Barbell Sumo Squat

4 SETS - 12 REPETITIONS

1. Set Up:

  • Begin by placing a barbell on the floor in a squat rack or on a lifting platform.

  • Position your feet wider than shoulder-width apart, with your toes pointing outward at about a 45-degree angle.

  • Approach the barbell and stand with your shins close to it.

2. Starting Position:

  • Bend at your hips and knees to lower your body toward the barbell.

  • Keep your chest up, back straight, and your core engaged.

  • Grasp the barbell with both hands using an overhand grip (palms facing you) and position your hands slightly wider than shoulder-width apart.

3. Lifting Motion:

  • Inhale as you push through your heels and extend your hips and knees to lift the barbell off the ground.

  • Keep your back straight and maintain a neutral spine throughout the movement.

4. Range of Motion:

  • Continue lifting the barbell until you’re fully upright, standing with your hips and knees extended.

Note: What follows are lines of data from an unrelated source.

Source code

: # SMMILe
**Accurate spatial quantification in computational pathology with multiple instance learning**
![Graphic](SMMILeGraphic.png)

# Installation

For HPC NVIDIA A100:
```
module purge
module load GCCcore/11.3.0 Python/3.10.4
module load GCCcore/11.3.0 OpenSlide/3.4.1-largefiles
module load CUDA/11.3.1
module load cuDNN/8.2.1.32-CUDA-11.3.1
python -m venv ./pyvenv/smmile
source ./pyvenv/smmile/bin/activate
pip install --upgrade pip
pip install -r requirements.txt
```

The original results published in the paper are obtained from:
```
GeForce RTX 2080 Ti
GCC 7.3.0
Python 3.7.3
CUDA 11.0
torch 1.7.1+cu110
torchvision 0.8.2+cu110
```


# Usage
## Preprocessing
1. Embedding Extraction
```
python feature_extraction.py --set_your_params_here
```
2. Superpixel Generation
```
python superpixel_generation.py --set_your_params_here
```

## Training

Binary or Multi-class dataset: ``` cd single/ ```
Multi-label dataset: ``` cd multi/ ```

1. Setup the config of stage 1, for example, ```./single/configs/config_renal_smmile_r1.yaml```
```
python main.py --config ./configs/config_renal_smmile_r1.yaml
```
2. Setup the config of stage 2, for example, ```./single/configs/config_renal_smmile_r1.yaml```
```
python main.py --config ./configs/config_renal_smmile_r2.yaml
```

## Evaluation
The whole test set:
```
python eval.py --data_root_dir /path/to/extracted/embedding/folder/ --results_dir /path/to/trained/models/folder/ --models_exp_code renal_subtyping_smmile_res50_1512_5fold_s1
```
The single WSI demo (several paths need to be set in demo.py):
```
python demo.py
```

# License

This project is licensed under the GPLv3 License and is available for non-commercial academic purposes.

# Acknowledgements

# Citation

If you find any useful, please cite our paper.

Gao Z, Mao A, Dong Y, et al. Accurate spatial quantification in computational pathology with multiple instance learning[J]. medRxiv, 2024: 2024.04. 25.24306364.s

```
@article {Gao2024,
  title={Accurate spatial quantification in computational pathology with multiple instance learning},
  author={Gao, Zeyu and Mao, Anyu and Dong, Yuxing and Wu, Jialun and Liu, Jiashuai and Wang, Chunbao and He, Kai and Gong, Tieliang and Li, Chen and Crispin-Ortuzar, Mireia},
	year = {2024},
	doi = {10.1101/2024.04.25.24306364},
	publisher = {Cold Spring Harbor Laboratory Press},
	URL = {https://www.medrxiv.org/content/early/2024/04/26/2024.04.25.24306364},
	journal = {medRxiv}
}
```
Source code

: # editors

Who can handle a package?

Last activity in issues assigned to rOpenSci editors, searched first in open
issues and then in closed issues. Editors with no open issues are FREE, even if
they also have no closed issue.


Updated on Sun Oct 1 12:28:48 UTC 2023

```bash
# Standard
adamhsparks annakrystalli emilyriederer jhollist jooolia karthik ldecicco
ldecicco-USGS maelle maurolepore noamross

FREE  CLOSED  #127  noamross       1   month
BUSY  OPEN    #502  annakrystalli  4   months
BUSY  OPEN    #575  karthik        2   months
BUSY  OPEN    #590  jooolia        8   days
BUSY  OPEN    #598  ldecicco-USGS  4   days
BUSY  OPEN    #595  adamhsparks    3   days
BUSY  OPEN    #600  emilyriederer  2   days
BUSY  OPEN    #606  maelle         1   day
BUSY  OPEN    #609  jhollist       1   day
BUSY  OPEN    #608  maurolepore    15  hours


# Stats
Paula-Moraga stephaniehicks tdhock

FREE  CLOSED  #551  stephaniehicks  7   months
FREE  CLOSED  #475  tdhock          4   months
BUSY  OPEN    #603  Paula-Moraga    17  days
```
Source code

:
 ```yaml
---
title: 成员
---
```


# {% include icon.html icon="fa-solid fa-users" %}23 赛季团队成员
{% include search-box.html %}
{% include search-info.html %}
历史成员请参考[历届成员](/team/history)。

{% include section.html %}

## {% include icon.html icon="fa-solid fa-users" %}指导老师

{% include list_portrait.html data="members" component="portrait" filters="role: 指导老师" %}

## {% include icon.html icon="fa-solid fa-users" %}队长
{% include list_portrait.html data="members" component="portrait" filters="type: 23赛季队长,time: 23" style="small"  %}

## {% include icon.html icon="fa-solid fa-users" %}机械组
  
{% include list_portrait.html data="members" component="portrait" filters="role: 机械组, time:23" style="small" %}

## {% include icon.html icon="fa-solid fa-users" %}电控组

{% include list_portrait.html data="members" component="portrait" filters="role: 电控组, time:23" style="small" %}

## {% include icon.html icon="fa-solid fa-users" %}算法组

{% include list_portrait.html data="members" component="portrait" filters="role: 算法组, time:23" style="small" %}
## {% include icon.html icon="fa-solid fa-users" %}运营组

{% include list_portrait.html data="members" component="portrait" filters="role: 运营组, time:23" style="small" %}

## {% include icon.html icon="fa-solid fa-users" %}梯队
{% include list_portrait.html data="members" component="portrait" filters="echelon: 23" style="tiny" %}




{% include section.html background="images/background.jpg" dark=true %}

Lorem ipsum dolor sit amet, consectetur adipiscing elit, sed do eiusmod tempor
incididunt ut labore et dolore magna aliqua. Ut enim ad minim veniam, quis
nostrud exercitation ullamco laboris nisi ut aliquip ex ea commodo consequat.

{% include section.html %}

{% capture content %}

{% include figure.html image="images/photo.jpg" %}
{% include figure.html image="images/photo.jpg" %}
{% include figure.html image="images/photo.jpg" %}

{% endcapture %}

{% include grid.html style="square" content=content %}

  • Your chest should be up, and your shoulders should be back at the top of the movement.

5. Squeeze and Pause:

  • At the top of the movement, pause briefly to engage your glutes and lower back muscles.

6. Lowering the Barbell:

  • Exhale as you bend at your hips and knees to lower the barbell back to the ground with control.

  • Keep your back straight and chest up throughout the descent.

7. Finish:

  • Once you’ve completed your set, carefully release the barbell and stand upright.

Tips for Proper Barbell Sumo Squat Form:

  1. Controlled Movements: Perform the exercise with controlled and deliberate motions.

  2. Core Engagement: Engage your core muscles to maintain proper posture and stability.

  3. Breathing: Inhale as you lift the barbell and exhale as you lower it.

  4. Back Position: Keep your back straight throughout the movement to prevent rounding.

  5. Foot Placement: Ensure your feet are wide apart, and your toes are pointed outward at the desired angle.

  6. Warm-Up: Perform a light warm-up before starting your Barbell Sumo Squat sets to prepare your lower body muscles.